/AdvDS-Analysis

Extensive data analysis project on web-crawled data from Yelp website

Primary LanguageJupyter Notebook

Exploratory Yelp Data Analysis

Yiming Wu, Zhuowei Chen, Chenghan Sun

Project Overview and Motivations

Part I: Motivation of this data science project

As we expected, in this era of information exposion, people are keen to use data to reveal underlying patterns and behaviors from macro perspectives. Thus, no surprise that there already existed numerous data science projects which broadly focused on commercial datasets. From another aspect, with the rapid development and implementation of Machine Learning algorithms, majority of these projects heavily focused on data forecasting and general insights, such as conducting sentiment analysis on tweets. However, several questions remained to be answer:

  • What if we don't have available datasets?
    • How should we deal with massive and mixed raw data?
  • As data analysts / scientists, how should we explain and deliver the data insights to non-experts?
  • Could we optimize the data pipeline and analysis?

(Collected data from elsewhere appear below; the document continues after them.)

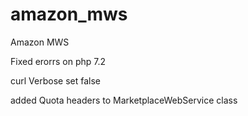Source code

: # amazon_mws
Amazon MWS

Fixed erorrs on php 7.2

curl Verbose set false

added Quota headers to MarketplaceWebService class
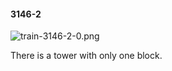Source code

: #### 3146-2
![train-3146-2-0.png](https://github.com/lil-lab/nlvr/raw/master/nlvr/train/images/60/train-3146-2-0.png "train-3146-2-0.png")

There is a tower with only one block.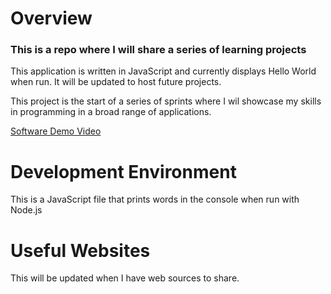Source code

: # Overview

### This is a repo where I will share a series of learning projects

This application is written in JavaScript and currently displays Hello World when run. It will be updated to host future projects.

This project is the start of a series of sprints where I wil showcase my skills in programming in a broad range of applications.

[Software Demo Video](https://youtu.be/ffcB2Ft-Cl0)

# Development Environment

This is a JavaScript file that prints words in the console when run with Node.js

# Useful Websites

This will be updated when I have web sources to share.

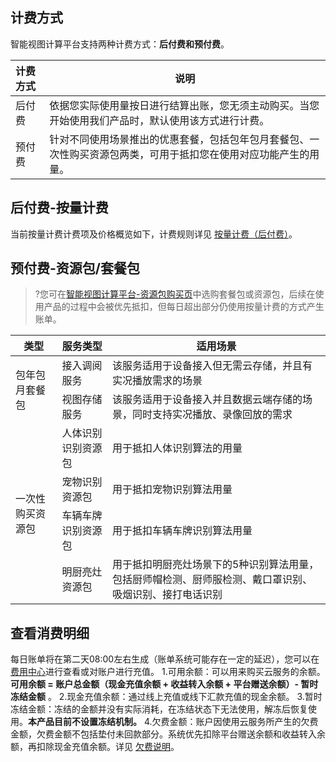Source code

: ## 计费方式

智能视图计算平台支持两种计费方式：**后付费和预付费**。

| 计费方式 | 说明                                                         |
| :------- | ------------------------------------------------------------ |
| 后付费   | 依据您实际使用量按日进行结算出账，您无须主动购买。当您开始使用我们产品时，默认使用该方式进行计费。 |
| 预付费   | 针对不同使用场景推出的优惠套餐，包括包年包月套餐包、一次性购买资源包两类，可用于抵扣您在使用对应功能产生的用量。 |

## 后付费-按量计费

当前按量计费计费项及价格概览如下，计费规则详见  [按量计费（后付费）](https://cloud.tencent.com/document/product/1344/71759)。




## 预付费-资源包/套餐包

> ?您可在[智能视图计算平台-资源包购买页](https://buy.cloud.tencent.com/iss)中选购套餐包或资源包，后续在使用产品的过程中会被优先抵扣，但每日超出部分仍使用按量计费的方式产生账单。

<table>
<thead>
<tr><th>类型</th><th>服务类型</th><th>适用场景</th></tr>
</thead>
<tbody>
<tr><td rowspan=2>包年包月套餐包</td><td>接入调阅服务</td><td>该服务适用于设备接入但无需云存储，并且有实况播放需求的场景</td></tr>
<tr><td>视图存储服务</td><td>该服务适用于设备接入并且数据云端存储的场景，同时支持实况播放、录像回放的需求</td></tr> 
<tr><td rowspan=4>一次性购买资源包</td><td>人体识别识别资源包</td><td>用于抵扣人体识别算法的用量</td></tr>
  <td>宠物识别资源包</td><td>用于抵扣宠物识别算法用量</td></tr>
  <td>车辆车牌识别资源包</td><td>用于抵扣车辆车牌识别算法用量</td></tr>
 <td>明厨亮灶资源包</td><td>用于抵扣明厨亮灶场景下的5种识别算法用量，包括厨师帽检测、厨师服检测、戴口罩识别、吸烟识别、接打电话识别</td></tr>
</tbody></table>

## 查看消费明细

每日账单将在第二天08:00左右生成（账单系统可能存在一定的延迟），您可以在[费用中心](https://console.cloud.tencent.com/expense/overview)进行查看或对账户进行充值。
1.可用余额：可以用来购买云服务的余额。**可用余额 = 账户总金额（现金充值余额 + 收益转入余额 + 平台赠送余额）- 暂时冻结金额** 。
2.现金充值余额：通过线上充值或线下汇款充值的现金余额。
3.暂时冻结金额：冻结的金额并没有实际消耗，在冻结状态下无法使用，解冻后恢复使用。**本产品目前不设置冻结机制。**
4.欠费金额：账户因使用云服务所产生的欠费金额，欠费金额不包括垫付未回款部分。系统优先扣除平台赠送余额和收益转入余额，再扣除现金充值余额。详见 [欠费说明](https://cloud.tencent.com/document/product/1344/71760)。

These above questions need to be carefully considered before implementation of any Machine Learning algorithms, and play an important role in data science field. Thus, we want to highlight potential solutions and benchmark the above questions in this project:

  • Implement web crawler technologies to collect raw dataset
    • Perfrom data cleaning and feature engineering on the crawled dataset
  • Perfrom exploratory data analysis and gain data insights using graphical visualization tools
  • Create automatic data pipeline through the whole project

In this project, we choose to perform above strategies on Yelp (https://www.yelp.com/) for benchmarking purpose. Yelp is a great data repository which thrives on the numerous descriptive features that are provided by owners of local restaurants. It is of considerable value to analyze Yelp data and find out whether they help in directing the performance of restaurant or whether restaurant performance is indeed dictated by other factors. given the context:

  • This project is heavily focused on:
      1. Project organization, writeup readability, and overall conclusions
      • This part will be separately explained in the Part II: Usage and organization of folder structure.
      1. Code quality, readability, and efficiency
      • We grouped code functionalities by different classes. See details in Part II: Usage and organization of folder structure.
      1. Scientific programming and custom algorithms
      • We design and implement many unique algorithms for efficient data processing, details in Folder: Build_Craler and Codebase.
      1. Data munging
      • We export data from sql server to DataFrame, and perfromed extensive data munging to perfrom effcient analysis.
      1. Data visualization
      • We perfromed data visualization extensively on all features we crawled from Yelp, and made comments on insights in the graphical information.
      1. Data extraction
      • We highlight the spirit of web techlogies, especially on wed crawler. We built our own unique code (see Build_Crawler folder) to collect data. In addition, this module could be easily modified to crawl even more data from Yelp, or apply to other websites based on similar principle.
      1. Data storage and big data
      • We deigned the data pipeline to store all data into relational database and interact through SQL queries.
      1. Statistics and machine learning
      • We provided some modeling (e.g. classification) and highlight the data insights and advice for future works.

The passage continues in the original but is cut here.